(Data for this exercise begins)

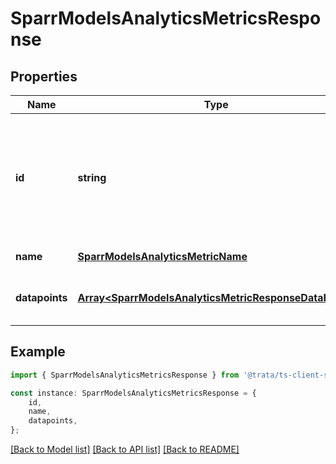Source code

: # SparrModelsAnalyticsMetricsResponse


## Properties

Name | Type | Description | Notes
------------ | ------------- | ------------- | -------------
**id** | **string** | Unique identifier for the metric response. This will help co-relate the request and response | [default to undefined]
**name** | [**SparrModelsAnalyticsMetricName**](SparrModelsAnalyticsMetricName.md) | Name of the metric | [default to undefined]
**datapoints** | [**Array&lt;SparrModelsAnalyticsMetricResponseDataPoint&gt;**](SparrModelsAnalyticsMetricResponseDataPoint.md) | List of data points for the metric response | [default to undefined]

## Example

```typescript
import { SparrModelsAnalyticsMetricsResponse } from '@trata/ts-client-sdk';

const instance: SparrModelsAnalyticsMetricsResponse = {
    id,
    name,
    datapoints,
};
```

[[Back to Model list]](../README.md#documentation-for-models) [[Back to API list]](../README.md#documentation-for-api-endpoints) [[Back to README]](../README.md)
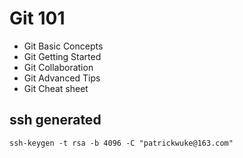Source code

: # Git 101

- Git Basic Concepts
- Git Getting Started
- Git Collaboration 
- Git Advanced Tips
- Git Cheat sheet

## ssh generated

```
ssh-keygen -t rsa -b 4096 -C "patrickwuke@163.com"
```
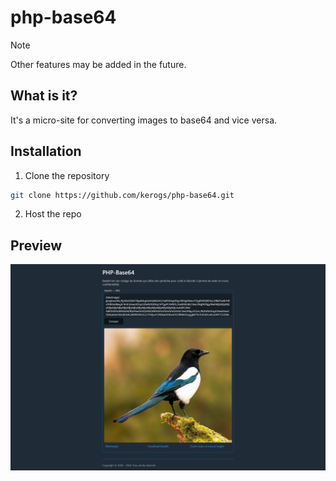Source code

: # php-base64

> [!NOTE]
> Other features may be added in the future.

## What is it?
It's a micro-site for converting images to base64 and vice versa.

## Installation

1. Clone the repository
```sh
git clone https://github.com/kerogs/php-base64.git
```

2. Host the repo

## Preview
![preview](.ksinf/preview.png)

(Data for this exercise ends)

▶ Problem details
With the pictures set aside, copy each line above as written.

▶ Exercise result
Source code

: # SparrModelsAnalyticsMetricsResponse


## Properties

Name | Type | Description | Notes
------------ | ------------- | ------------- | -------------
**id** | **string** | Unique identifier for the metric response. This will help co-relate the request and response | [default to undefined]
**name** | [**SparrModelsAnalyticsMetricName**](SparrModelsAnalyticsMetricName.md) | Name of the metric | [default to undefined]
**datapoints** | [**Array&lt;SparrModelsAnalyticsMetricResponseDataPoint&gt;**](SparrModelsAnalyticsMetricResponseDataPoint.md) | List of data points for the metric response | [default to undefined]

## Example

```typescript
import { SparrModelsAnalyticsMetricsResponse } from '@trata/ts-client-sdk';

const instance: SparrModelsAnalyticsMetricsResponse = {
    id,
    name,
    datapoints,
};
```

[[Back to Model list]](../README.md#documentation-for-models) [[Back to API list]](../README.md#documentation-for-api-endpoints) [[Back to README]](../README.md)
Source code

: # Git 101

- Git Basic Concepts
- Git Getting Started
- Git Collaboration 
- Git Advanced Tips
- Git Cheat sheet

## ssh generated

```
ssh-keygen -t rsa -b 4096 -C "patrickwuke@163.com"
```
Source code

: # php-base64

> [!NOTE]
> Other features may be added in the future.

## What is it?
It's a micro-site for converting images to base64 and vice versa.

## Installation

1. Clone the repository
```sh
git clone https://github.com/kerogs/php-base64.git
```

2. Host the repo

## Preview
![preview](.ksinf/preview.png)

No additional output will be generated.